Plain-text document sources

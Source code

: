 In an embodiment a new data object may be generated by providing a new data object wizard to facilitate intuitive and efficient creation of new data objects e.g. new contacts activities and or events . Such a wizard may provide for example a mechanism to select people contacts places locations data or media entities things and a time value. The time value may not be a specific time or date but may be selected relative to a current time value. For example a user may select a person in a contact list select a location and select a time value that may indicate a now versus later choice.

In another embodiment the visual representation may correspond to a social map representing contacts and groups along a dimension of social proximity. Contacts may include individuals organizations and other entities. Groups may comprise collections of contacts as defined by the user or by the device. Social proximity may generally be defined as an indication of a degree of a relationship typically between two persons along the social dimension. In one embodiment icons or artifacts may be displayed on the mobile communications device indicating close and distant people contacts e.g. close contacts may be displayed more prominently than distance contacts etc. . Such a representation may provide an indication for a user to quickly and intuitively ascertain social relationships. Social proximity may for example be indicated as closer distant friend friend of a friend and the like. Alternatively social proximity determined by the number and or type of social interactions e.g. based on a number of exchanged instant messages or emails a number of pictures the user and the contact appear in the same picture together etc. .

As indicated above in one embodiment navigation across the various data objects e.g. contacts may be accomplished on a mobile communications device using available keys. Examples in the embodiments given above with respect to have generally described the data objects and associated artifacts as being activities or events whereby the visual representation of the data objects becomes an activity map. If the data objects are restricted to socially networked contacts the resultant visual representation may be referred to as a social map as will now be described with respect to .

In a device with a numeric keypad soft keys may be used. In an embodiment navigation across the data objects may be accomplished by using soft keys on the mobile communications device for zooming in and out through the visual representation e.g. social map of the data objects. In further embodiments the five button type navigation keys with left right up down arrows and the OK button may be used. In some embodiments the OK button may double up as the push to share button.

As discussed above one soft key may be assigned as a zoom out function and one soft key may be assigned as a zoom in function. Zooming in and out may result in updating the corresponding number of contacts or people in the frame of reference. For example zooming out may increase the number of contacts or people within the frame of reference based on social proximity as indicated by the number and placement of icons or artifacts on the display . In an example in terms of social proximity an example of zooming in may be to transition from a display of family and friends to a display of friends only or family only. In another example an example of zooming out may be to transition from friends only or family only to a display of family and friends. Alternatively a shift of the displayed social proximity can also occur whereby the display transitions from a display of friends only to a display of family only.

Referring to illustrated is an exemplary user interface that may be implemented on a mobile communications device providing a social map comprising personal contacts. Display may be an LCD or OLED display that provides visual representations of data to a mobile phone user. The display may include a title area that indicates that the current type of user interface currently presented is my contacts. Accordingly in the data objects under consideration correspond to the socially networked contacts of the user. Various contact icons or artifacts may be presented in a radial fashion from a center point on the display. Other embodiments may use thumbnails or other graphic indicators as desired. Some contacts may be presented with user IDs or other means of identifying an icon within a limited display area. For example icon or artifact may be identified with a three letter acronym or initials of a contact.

* * *

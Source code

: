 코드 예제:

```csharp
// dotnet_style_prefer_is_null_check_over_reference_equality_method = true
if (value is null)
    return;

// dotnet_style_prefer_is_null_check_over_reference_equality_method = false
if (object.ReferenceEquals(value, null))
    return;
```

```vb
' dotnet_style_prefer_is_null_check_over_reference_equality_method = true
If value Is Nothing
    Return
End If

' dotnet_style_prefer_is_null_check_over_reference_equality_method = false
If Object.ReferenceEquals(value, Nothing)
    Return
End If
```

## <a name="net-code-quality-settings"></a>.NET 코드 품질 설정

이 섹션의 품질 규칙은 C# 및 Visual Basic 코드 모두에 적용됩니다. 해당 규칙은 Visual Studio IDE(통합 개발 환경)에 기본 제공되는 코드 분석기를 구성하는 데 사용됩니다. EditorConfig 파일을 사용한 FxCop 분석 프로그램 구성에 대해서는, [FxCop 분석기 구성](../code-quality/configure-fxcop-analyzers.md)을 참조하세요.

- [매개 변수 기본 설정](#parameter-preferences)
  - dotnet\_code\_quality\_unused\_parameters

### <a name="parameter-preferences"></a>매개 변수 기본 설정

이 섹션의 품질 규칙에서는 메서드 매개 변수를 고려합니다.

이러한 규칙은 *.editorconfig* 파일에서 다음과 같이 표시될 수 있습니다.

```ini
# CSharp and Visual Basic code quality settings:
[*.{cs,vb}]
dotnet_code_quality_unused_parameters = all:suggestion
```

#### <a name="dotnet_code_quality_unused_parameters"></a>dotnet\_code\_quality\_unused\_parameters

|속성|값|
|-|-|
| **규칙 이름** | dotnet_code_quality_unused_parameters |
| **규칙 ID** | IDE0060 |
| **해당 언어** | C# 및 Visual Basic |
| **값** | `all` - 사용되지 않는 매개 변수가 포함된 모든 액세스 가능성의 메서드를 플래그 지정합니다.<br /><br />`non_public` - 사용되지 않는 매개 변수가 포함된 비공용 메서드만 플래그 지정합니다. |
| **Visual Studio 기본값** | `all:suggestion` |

WHAT THE TASK ASKS »
Which lines of the records above contain the word "suggestion"? Copy each of them.

RESULT OF THE TASK »
dotnet_code_quality_unused_parameters = all:suggestion
| **Visual Studio 기본값** | `all:suggestion` |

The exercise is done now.